A tale riguardo la Consulta precisa che “tra gli indici sintomatici della istituzione di una nuova professione è stato ritenuto esservi quello della predisposizione di appositi elenchi, disciplinati dalla Regione, connessi allo svolgimento delle attività che la legge regolamenta, giacché “l’istituzione di un registro professionale e la previsione delle condizioni per l’iscrizione in esso hanno, già di per sé, una funzione individuatrice della professione, preclusa alla competenza regionale” (sentenze n. 178 del 2014, n. 93 del 2008, nn. 57 e 300 del 2007 e n. 355 del 2005), prescindendosi dalla circostanza che tale iscrizione si caratterizzi o meno per essere necessaria ai fini dello svolgimento delle attività cui l’elenco fa riferimento (sent. 300 del 2007).

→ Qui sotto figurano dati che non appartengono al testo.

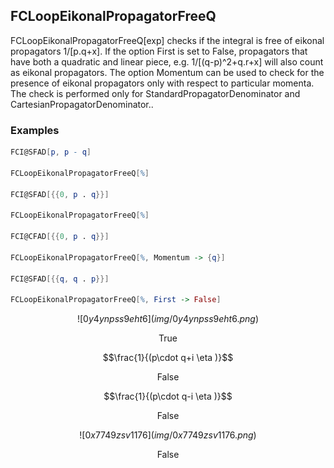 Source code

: ##  FCLoopEikonalPropagatorFreeQ 

FCLoopEikonalPropagatorFreeQ[exp]  checks if the integral is free of eikonal propagators 1/[p.q+x]. If the option First is set to False, propagators that have both a quadratic and linear piece, e.g. 1/[(q-p)^2+q.r+x] will also count as eikonal propagators. The option Momentum can be used to check for the presence of eikonal propagators only with respect to particular momenta. The check is performed only for StandardPropagatorDenominator and CartesianPropagatorDenominator..

###  Examples 

```mathematica
FCI@SFAD[p, p - q] 
 
FCLoopEikonalPropagatorFreeQ[%] 
 
FCI@SFAD[{{0, p . q}}] 
 
FCLoopEikonalPropagatorFreeQ[%] 
 
FCI@CFAD[{{0, p . q}}] 
 
FCLoopEikonalPropagatorFreeQ[%, Momentum -> {q}] 
 
FCI@SFAD[{{q, q . p}}] 
 
FCLoopEikonalPropagatorFreeQ[%, First -> False]
```

$$![0y4ynpss9eht6](img/0y4ynpss9eht6.png)$$

$$\text{True}$$

$$\frac{1}{(p\cdot q+i \eta )}$$

$$\text{False}$$

$$\frac{1}{(p\cdot q-i \eta )}$$

$$\text{False}$$

$$![0x7749zsv1176](img/0x7749zsv1176.png)$$

$$\text{False}$$ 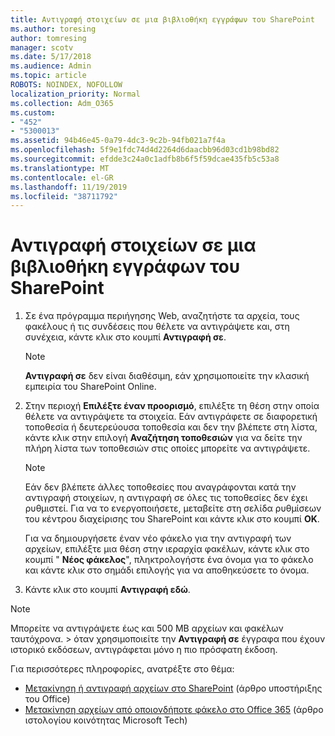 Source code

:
 ```yaml
---
title: Αντιγραφή στοιχείων σε μια βιβλιοθήκη εγγράφων του SharePoint
ms.author: toresing
author: tomresing
manager: scotv
ms.date: 5/17/2018
ms.audience: Admin
ms.topic: article
ROBOTS: NOINDEX, NOFOLLOW
localization_priority: Normal
ms.collection: Adm_O365
ms.custom:
- "452"
- "5300013"
ms.assetid: 94b46e45-0a79-4dc3-9c2b-94fb021a7f4a
ms.openlocfilehash: 5f9e1fdc74d4d2264d6daacbb96d03cd1b98bd82
ms.sourcegitcommit: efdde3c24a0c1adfb8b6f5f59dcae435fb5c53a8
ms.translationtype: MT
ms.contentlocale: el-GR
ms.lasthandoff: 11/19/2019
ms.locfileid: "38711792"
---
```

# <a name="copy-items-in-a-sharepoint-document-library"></a>Αντιγραφή στοιχείων σε μια βιβλιοθήκη εγγράφων του SharePoint

1. Σε ένα πρόγραμμα περιήγησης Web, αναζητήστε τα αρχεία, τους φακέλους ή τις συνδέσεις που θέλετε να αντιγράψετε και, στη συνέχεια, κάντε κλικ στο κουμπί **Αντιγραφή σε**.

    > [!NOTE]
    > **Αντιγραφή σε** δεν είναι διαθέσιμη, εάν χρησιμοποιείτε την κλασική εμπειρία του SharePoint Online.
  
2. Στην περιοχή **Επιλέξτε έναν προορισμό**, επιλέξτε τη θέση στην οποία θέλετε να αντιγράψετε τα στοιχεία. Εάν αντιγράφετε σε διαφορετική τοποθεσία ή δευτερεύουσα τοποθεσία και δεν την βλέπετε στη λίστα, κάντε κλικ στην επιλογή **Αναζήτηση τοποθεσιών** για να δείτε την πλήρη λίστα των τοποθεσιών στις οποίες μπορείτε να αντιγράψετε.

    > [!NOTE]
    > Εάν δεν βλέπετε άλλες τοποθεσίες που αναγράφονται κατά την αντιγραφή στοιχείων, η αντιγραφή σε όλες τις τοποθεσίες δεν έχει ρυθμιστεί. Για να το ενεργοποιήσετε, μεταβείτε στη σελίδα ρυθμίσεων του κέντρου διαχείρισης του SharePoint και κάντε κλικ στο κουμπί **OK**.
  
    Για να δημιουργήσετε έναν νέο φάκελο για την αντιγραφή των αρχείων, επιλέξτε μια θέση στην ιεραρχία φακέλων, κάντε κλικ στο κουμπί " **Νέος φάκελος**", πληκτρολογήστε ένα όνομα για το φάκελο και κάντε κλικ στο σημάδι επιλογής για να αποθηκεύσετε το όνομα.

3. Κάντε κλικ στο κουμπί **Αντιγραφή εδώ**.

> [!NOTE]
> Μπορείτε να αντιγράψετε έως και 500 MB αρχείων και φακέλων ταυτόχρονα. > όταν χρησιμοποιείτε την **Αντιγραφή σε** έγγραφα που έχουν ιστορικό εκδόσεων, αντιγράφεται μόνο η πιο πρόσφατη έκδοση.
  
Για περισσότερες πληροφορίες, ανατρέξτε στο θέμα:

 - [Μετακίνηση ή αντιγραφή αρχείων στο SharePoint](https://support.office.com/article/move-or-copy-files-in-sharepoint-00e2f483-4df3-46be-a861-1f5f0c1a87bc) (άρθρο υποστήριξης του Office)
 - [Μετακίνηση αρχείων από οποιονδήποτε φάκελο στο Office 365](https://techcommunity.microsoft.com/t5/Microsoft-SharePoint-Blog/Now-move-files-anywhere-in-Office-365-SharePoint-and-OneDrive/ba-p/146973) (άρθρο ιστολογίου κοινότητας Microsoft Tech)    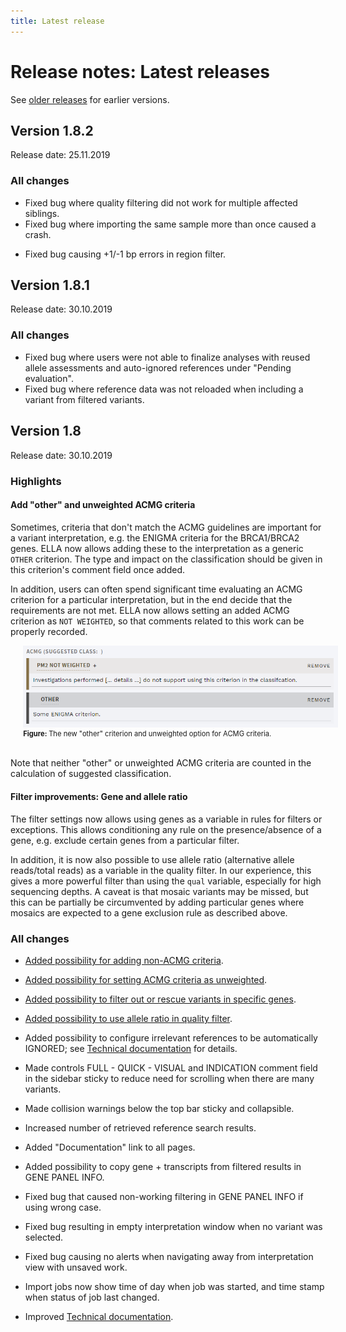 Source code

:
 ```yaml
---
title: Latest release
---
```


# Release notes: Latest releases

See [older releases](/releasenotes/olderreleases.md) for earlier versions.

## Version 1.8.2

Release date: 25.11.2019

### All changes

<!-- MR !342 -->
- Fixed bug where quality filtering did not work for multiple affected siblings. 
- Fixed bug where importing the same sample more than once caused a crash.
<!-- MR!344 -->
- Fixed bug causing +1/-1 bp errors in region filter.

## Version 1.8.1

Release date: 30.10.2019

### All changes

<!-- MR !339 -->
- Fixed bug where users were not able to finalize analyses with reused allele assessments and auto-ignored references under "Pending evaluation".
- Fixed bug where reference data was not reloaded when including a variant from filtered variants.

## Version 1.8

Release date: 30.10.2019

### Highlights

#### Add "other" and unweighted ACMG criteria

Sometimes, criteria that don't match the ACMG guidelines are important for a variant interpretation, e.g. the ENIGMA criteria for the BRCA1/BRCA2 genes. ELLA now allows adding these to the interpretation as a generic `OTHER` criterion. The type and impact on the classification should be given in this criterion's comment field once added.

In addition, users can often spend significant time evaluating an ACMG criterion for a particular interpretation, but in the end decide that the requirements are not met. ELLA now allows setting an added ACMG criterion as `NOT WEIGHTED`, so that comments related to this work can be properly recorded.

<div style="text-indent: 4%;">
    <img src="./img/1-8-ACMG-other-unweighted.png">
    <br>
    <div style="font-size: 80%;">
        <strong>Figure: </strong>The new "other" criterion and unweighted option for ACMG criteria.
    </div>
    <br>
</div>

Note that neither "other" or unweighted ACMG criteria are counted in the calculation of suggested classification.

#### Filter improvements: Gene and allele ratio

The filter settings now allows using genes as a variable in rules for filters or exceptions. This allows conditioning any rule on the presence/absence of a gene, e.g. exclude certain genes from a particular filter.

In addition, it is now also possible to use allele ratio (alternative allele reads/total reads) as a variable in the quality filter. In our experience, this gives a more powerful filter than using the `qual` variable, especially for high sequencing depths. A caveat is that mosaic variants may be missed, but this can be partially be circumvented by adding particular genes where mosaics are expected to a gene exclusion rule as described above.


### All changes

<!-- MR !324 -->
- [Added possibility for adding non-ACMG criteria](#acmg-add-other-and-unweighted-criteria).
<!-- MR !324 -->
- [Added possibility for setting ACMG criteria as unweighted](#acmg-add-other-and-unweighted-criteria).
<!-- MR !327 -->
- [Added possibility to filter out or rescue variants in specific genes](#filter-improvements-gene-and-allele-ratio).
<!-- MR !331 -->
- [Added possibility to use allele ratio in quality filter](#filter-improvements-gene-and-allele-ratio).
<!-- MR !317 -->
- Added possibility to configure irrelevant references to be automatically IGNORED; see [Technical documentation](/technical/uioptions.html#define-references-as-ignored) for details.
<!-- MR !318 -->
- Made controls FULL - QUICK - VISUAL and INDICATION comment field in the sidebar sticky to reduce need for scrolling when there are many variants.
<!-- MR !318 -->
- Made collision warnings below the top bar sticky and collapsible.
<!-- MR !325 -->
- Increased number of retrieved reference search results.
<!-- MR !332 -->
- Added "Documentation" link to all pages.
<!-- MR !333-->
- Added possibility to copy gene + transcripts from filtered results in GENE PANEL INFO.
<!-- MR !333-->
- Fixed bug that caused non-working filtering in GENE PANEL INFO if using wrong case.
<!-- MR !320 -->
- Fixed bug resulting in empty interpretation window when no variant was selected.
<!-- MR !326 -->
- Fixed bug causing no alerts when navigating away from interpretation view with unsaved work.
<!-- MR !334 -->
- Import jobs now show time of day when job was started, and time stamp when status of job last changed.
<!-- MR !319 -->
- Improved [Technical documentation](/technical/).
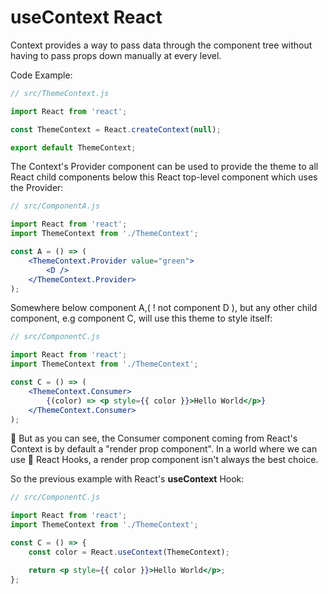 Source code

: # useContext React

Context provides a way to pass data through the component tree without having to pass props down manually at every level.

Code Example:

```jsx
// src/ThemeContext.js

import React from 'react';

const ThemeContext = React.createContext(null);

export default ThemeContext;
```

The Context's Provider component can be used to provide the theme to all React child components below this React top-level component which uses the Provider:

```jsx
// src/ComponentA.js

import React from 'react';
import ThemeContext from './ThemeContext';

const A = () => (
	<ThemeContext.Provider value="green">
		<D />
	</ThemeContext.Provider>
);
```

Somewhere below component A,( ! not component D ), but any other child component, e.g component C, will use this theme to style itself:

```jsx
// src/ComponentC.js

import React from 'react';
import ThemeContext from './ThemeContext';

const C = () => (
	<ThemeContext.Consumer>
		{(color) => <p style={{ color }}>Hello World</p>}
	</ThemeContext.Consumer>
);
```

🐹 But as you can see, the Consumer component coming from React's Context is by default a "render prop component". In a world where we can use 🧤 React Hooks, a render prop component isn't always the best choice.

So the previous example with React's **useContext** Hook:

```jsx
// src/ComponentC.js

import React from 'react';
import ThemeContext from './ThemeContext';

const C = () => {
	const color = React.useContext(ThemeContext);

	return <p style={{ color }}>Hello World</p>;
};
```
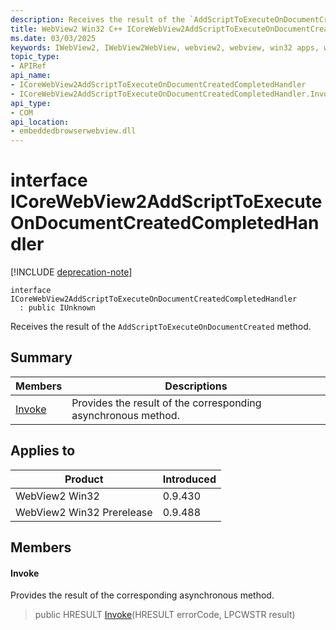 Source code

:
 ```yaml
---
description: Receives the result of the `AddScriptToExecuteOnDocumentCreated` method.
title: WebView2 Win32 C++ ICoreWebView2AddScriptToExecuteOnDocumentCreatedCompletedHandler
ms.date: 03/03/2025
keywords: IWebView2, IWebView2WebView, webview2, webview, win32 apps, win32, edge, ICoreWebView2, ICoreWebView2Controller, browser control, edge html, ICoreWebView2AddScriptToExecuteOnDocumentCreatedCompletedHandler
topic_type: 
- APIRef
api_name:
- ICoreWebView2AddScriptToExecuteOnDocumentCreatedCompletedHandler
- ICoreWebView2AddScriptToExecuteOnDocumentCreatedCompletedHandler.Invoke
api_type:
- COM
api_location:
- embeddedbrowserwebview.dll
---
```


# interface ICoreWebView2AddScriptToExecuteOnDocumentCreatedCompletedHandler

[!INCLUDE [deprecation-note](../includes/deprecation-note.md)]

```
interface ICoreWebView2AddScriptToExecuteOnDocumentCreatedCompletedHandler
  : public IUnknown
```

Receives the result of the `AddScriptToExecuteOnDocumentCreated` method.

## Summary

 Members                        | Descriptions
--------------------------------|---------------------------------------------
[Invoke](#invoke) | Provides the result of the corresponding asynchronous method.

## Applies to

Product                         | Introduced
--------------------------------|---------------------------------------------
WebView2 Win32            |    0.9.430
WebView2 Win32 Prerelease |    0.9.488

## Members

#### Invoke

Provides the result of the corresponding asynchronous method.

> public HRESULT [Invoke](#invoke)(HRESULT errorCode, LPCWSTR result)

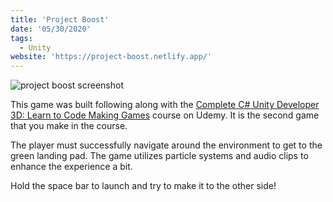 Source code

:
 ```yaml
---
title: 'Project Boost'
date: '05/30/2020'
tags:
  - Unity
website: 'https://project-boost.netlify.app/'
---
```


![project boost screenshot](/static/images/content/screen-shot-2020-05-30-at-12.48.31-pm.png)

This game was built following along with the [Complete C# Unity Developer 3D: Learn to Code Making Games](https://www.udemy.com/course/unitycourse2/) course on Udemy. It is the second game that you make in the course.

The player must successfully navigate around the environment to get to the green landing pad. The game utilizes particle systems and audio clips to enhance the experience a bit.

Hold the space bar to launch and try to make it to the other side!
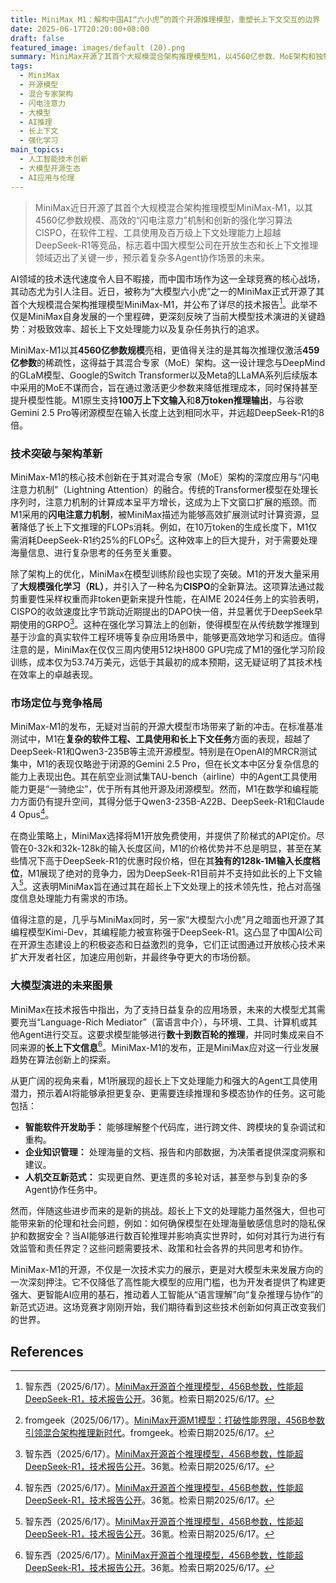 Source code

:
 ```yaml
---
title: MiniMax M1：解构中国AI“六小虎”的首个开源推理模型，重塑长上下文交互的边界
date: 2025-06-17T20:20:00+08:00
draft: false
featured_image: images/default (20).png
summary: MiniMax开源了其首个大规模混合架构推理模型M1，以4560亿参数、MoE架构和独特的“闪电注意力”机制，在长上下文处理和Agent工具使用方面展现出卓越性能，并大幅降低了训练成本。M1的开放标志着中国AI公司在高效、超长上下文推理技术上的重要突破，预示着未来AI在复杂任务协作中的广阔应用前景。
tags: 
  - MiniMax
  - 开源模型
  - 混合专家架构
  - 闪电注意力
  - 大模型
  - AI推理
  - 长上下文
  - 强化学习
main_topics: 
  - 人工智能技术创新
  - 大模型开源生态
  - AI应用与伦理
---
```


> MiniMax近日开源了其首个大规模混合架构推理模型MiniMax-M1，以其4560亿参数规模、高效的“闪电注意力”机制和创新的强化学习算法CISPO，在软件工程、工具使用及百万级上下文处理能力上超越DeepSeek-R1等竞品，标志着中国大模型公司在开放生态和长上下文推理领域迈出了关键一步，预示着复杂多Agent协作场景的未来。

AI领域的技术迭代速度令人目不暇接，而中国市场作为这一全球竞赛的核心战场，其动态尤为引人注目。近日，被称为“大模型六小虎”之一的MiniMax正式开源了其首个大规模混合架构推理模型MiniMax-M1，并公布了详尽的技术报告[^1]。此举不仅是MiniMax自身发展的一个里程碑，更深刻反映了当前大模型技术演进的关键趋势：对极致效率、超长上下文处理能力以及复杂任务执行的追求。

MiniMax-M1以其**4560亿参数规模**亮相，更值得关注的是其每次推理仅激活**459亿参数**的稀疏性，这得益于其混合专家（MoE）架构。这一设计理念与DeepMind的GLaM模型、Google的Switch Transformer以及Meta的LLaMA系列后续版本中采用的MoE不谋而合，旨在通过激活更少参数来降低推理成本，同时保持甚至提升模型性能。M1原生支持**100万上下文输入**和**8万token推理输出**，与谷歌Gemini 2.5 Pro等闭源模型在输入长度上达到相同水平，并远超DeepSeek-R1的8倍。

### 技术突破与架构革新

MiniMax-M1的核心技术创新在于其对混合专家（MoE）架构的深度应用与“闪电注意力机制”（Lightning Attention）的融合。传统的Transformer模型在处理长序列时，注意力机制的计算成本呈平方增长，这成为上下文窗口扩展的瓶颈。而M1采用的**闪电注意力机制**，被MiniMax描述为能够高效扩展测试时计算资源，显著降低了长上下文推理的FLOPs消耗。例如，在10万token的生成长度下，M1仅需消耗DeepSeek-R1约25%的FLOPs[^4]。这种效率上的巨大提升，对于需要处理海量信息、进行复杂思考的任务至关重要。

除了架构上的优化，MiniMax在模型训练阶段也实现了突破。M1的开发大量采用了**大规模强化学习（RL）**，并引入了一种名为**CISPO**的全新算法。这项算法通过裁剪重要性采样权重而非token更新来提升性能，在AIME 2024任务上的实验表明，CISPO的收敛速度比字节跳动近期提出的DAPO快一倍，并显著优于DeepSeek早期使用的GRPO[^1]。这种在强化学习算法上的创新，使得模型在从传统数学推理到基于沙盒的真实软件工程环境等复杂应用场景中，能够更高效地学习和适应。值得注意的是，MiniMax在仅仅三周内使用512块H800 GPU完成了M1的强化学习阶段训练，成本仅为53.74万美元，远低于其最初的成本预期，这无疑证明了其技术栈在效率上的卓越表现。

### 市场定位与竞争格局

MiniMax-M1的发布，无疑对当前的开源大模型市场带来了新的冲击。在标准基准测试中，M1在**复杂的软件工程、工具使用和长上下文任务**方面的表现，超越了DeepSeek-R1和Qwen3-235B等主流开源模型。特别是在OpenAI的MRCR测试集中，M1的表现仅略逊于闭源的Gemini 2.5 Pro，但在长文本中区分复杂信息的能力上表现出色。其在航空业测试集TAU-bench（airline）中的Agent工具使用能力更是“一骑绝尘”，优于所有其他开源及闭源模型。然而，M1在数学和编程能力方面仍有提升空间，其得分低于Qwen3-235B-A22B、DeepSeek-R1和Claude 4 Opus[^1]。

在商业策略上，MiniMax选择将M1开放免费使用，并提供了阶梯式的API定价。尽管在0-32k和32k-128k的输入长度区间，M1的价格优势并不总是明显，甚至在某些情况下高于DeepSeek-R1的优惠时段价格，但在其**独有的128k-1M输入长度档位**，M1展现了绝对的竞争力，因为DeepSeek-R1目前并不支持如此长的上下文输入[^1]。这表明MiniMax旨在通过其在超长上下文处理上的技术领先性，抢占对高强度信息处理能力有需求的市场。

值得注意的是，几乎与MiniMax同时，另一家“大模型六小虎”月之暗面也开源了其编程模型Kimi-Dev，其编程能力被宣称强于DeepSeek-R1。这凸显了中国AI公司在开源生态建设上的积极姿态和日益激烈的竞争，它们正试图通过开放核心技术来扩大开发者社区，加速应用创新，并最终争夺更大的市场份额。

### 大模型演进的未来图景

MiniMax在技术报告中指出，为了支持日益复杂的应用场景，未来的大模型尤其需要充当“Language-Rich Mediator”（富语言中介），与环境、工具、计算机或其他Agent进行交互。这要求模型能够进行**数十到数百轮的推理**，并同时集成来自不同来源的**长上下文信息**[^1]。MiniMax-M1的发布，正是MiniMax应对这一行业发展趋势在算法创新上的探索。

从更广阔的视角来看，M1所展现的超长上下文处理能力和强大的Agent工具使用潜力，预示着AI将能够承担更复杂、更需要连续推理和多模态协作的任务。这可能包括：
*   **智能软件开发助手：** 能够理解整个代码库，进行跨文件、跨模块的复杂调试和重构。
*   **企业知识管理：** 处理海量的文档、报告和内部数据，为决策者提供深度洞察和建议。
*   **人机交互新范式：** 实现更自然、更连贯的多轮对话，甚至参与到复杂的多Agent协作任务中。

然而，伴随这些进步而来的是新的挑战。超长上下文的处理能力虽然强大，但也可能带来新的伦理和社会问题，例如：如何确保模型在处理海量敏感信息时的隐私保护和数据安全？当AI能够进行数百轮推理并影响真实世界时，如何对其行为进行有效监管和责任界定？这些问题需要技术、政策和社会各界的共同思考和协作。

MiniMax-M1的开源，不仅是一次技术实力的展示，更是对大模型未来发展方向的一次深刻押注。它不仅降低了高性能大模型的应用门槛，也为开发者提供了构建更强大、更智能AI应用的基石，推动着人工智能从“语言理解”向“复杂推理与协作”的新范式迈进。这场竞赛才刚刚开始，我们期待看到这些技术创新如何真正改变我们的世界。

## References

[^1]: 智东西（2025/6/17）。[MiniMax开源首个推理模型，456B参数，性能超DeepSeek-R1，技术报告公开](https://www.36kr.com/p/3340045493319686)。36氪。检索日期2025/6/17。
[^2]: 新浪網 tech-auto-hilite（2025/06/17）。[MiniMax開源首個推理模型，456B參數，性能超DeepSeek-R1，技術報告公開](https://portal.sina.com.hk/technology/sina/2025/06/17/1215410/minimax開源首個推理模型，456b參數，性能超deepseek-r1，技術報/)。新浪香港。检索日期2025/6/17。
[^3]: IT之家（2025/06/17）。[MiniMax 推出全球首个开源大规模混合架构的推理模型 M1：456B 参数，性能超 DeepSeek-R1](https://www.ithome.com/0/861/533.htm)。IT之家。检索日期2025/6/17。
[^4]: fromgeek（2025/06/17）。[MiniMax开源M1模型：打破性能界限，456B参数引领混合架构推理新时代](https://www.fromgeek.com/ai/690736.html)。fromgeek。检索日期2025/6/17。
[^5]: 知乎（2025/06/17）。[MiniMax开源4M超长上下文新模型!性能比肩DeepSeek-v3、GPT-4o](https://zhuanlan.zhihu.com/p/18398675196)。知乎。检索日期2025/6/17。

Né vale a superare i profili di illegittimità di cui all’art. 117, terzo comma, Cost., per contrasto con i principi di tutela della salute, la precisazione di cui all’art. 2, comma 1, in base alla quale le attività rientranti nelle discipline bionaturali non hanno carattere di prestazione sanitaria. Il legislatore regionale ha usato espressioni così ampie, come ad esempio “il mantenimento o il recupero dello stato di benessere della persona per il miglioramento della sua qualità di vita”, oppure quella in base alla quale tali attività “tendono a stimolare le risorse vitali dell’individuo con metodi ed elementi naturali la cui efficacia sia verificata nei contesti culturali e geografici in cui le discipline sono sorte e si sono sviluppate”, che rischiano di far ricadere, nell’ambito di applicazione della legge proprio attività curative per le quali non sussiste alcuna evidenza scientifica né alcun riscontro pratico tratto dall'esperienza, che garantiscano la loro efficacia e la loro non lesività per la salute, con conseguenze pratiche difficilmente prevedibili e certo non conciliabili con la necessità che tali attività siano svolte da soggetti titolati. Si tratta di vere e proprie norme in bianco, suscettibili di applicazioni e interpretazioni estensive, non ammissibili in una materia delicata come quella della salute dell'individuo, per la quale il principio di prevenzione non può essere ignorato.

Pertanto, le sopracitate norme regionali, nonché le altre disposizioni della legge con esse inscindibilmente connesse, ponendosi in contrasto con i principi fondamentali nelle materie delle "professioni" e della “tutela della salute, violano l’art. 117, comma terzo, della Costituzione.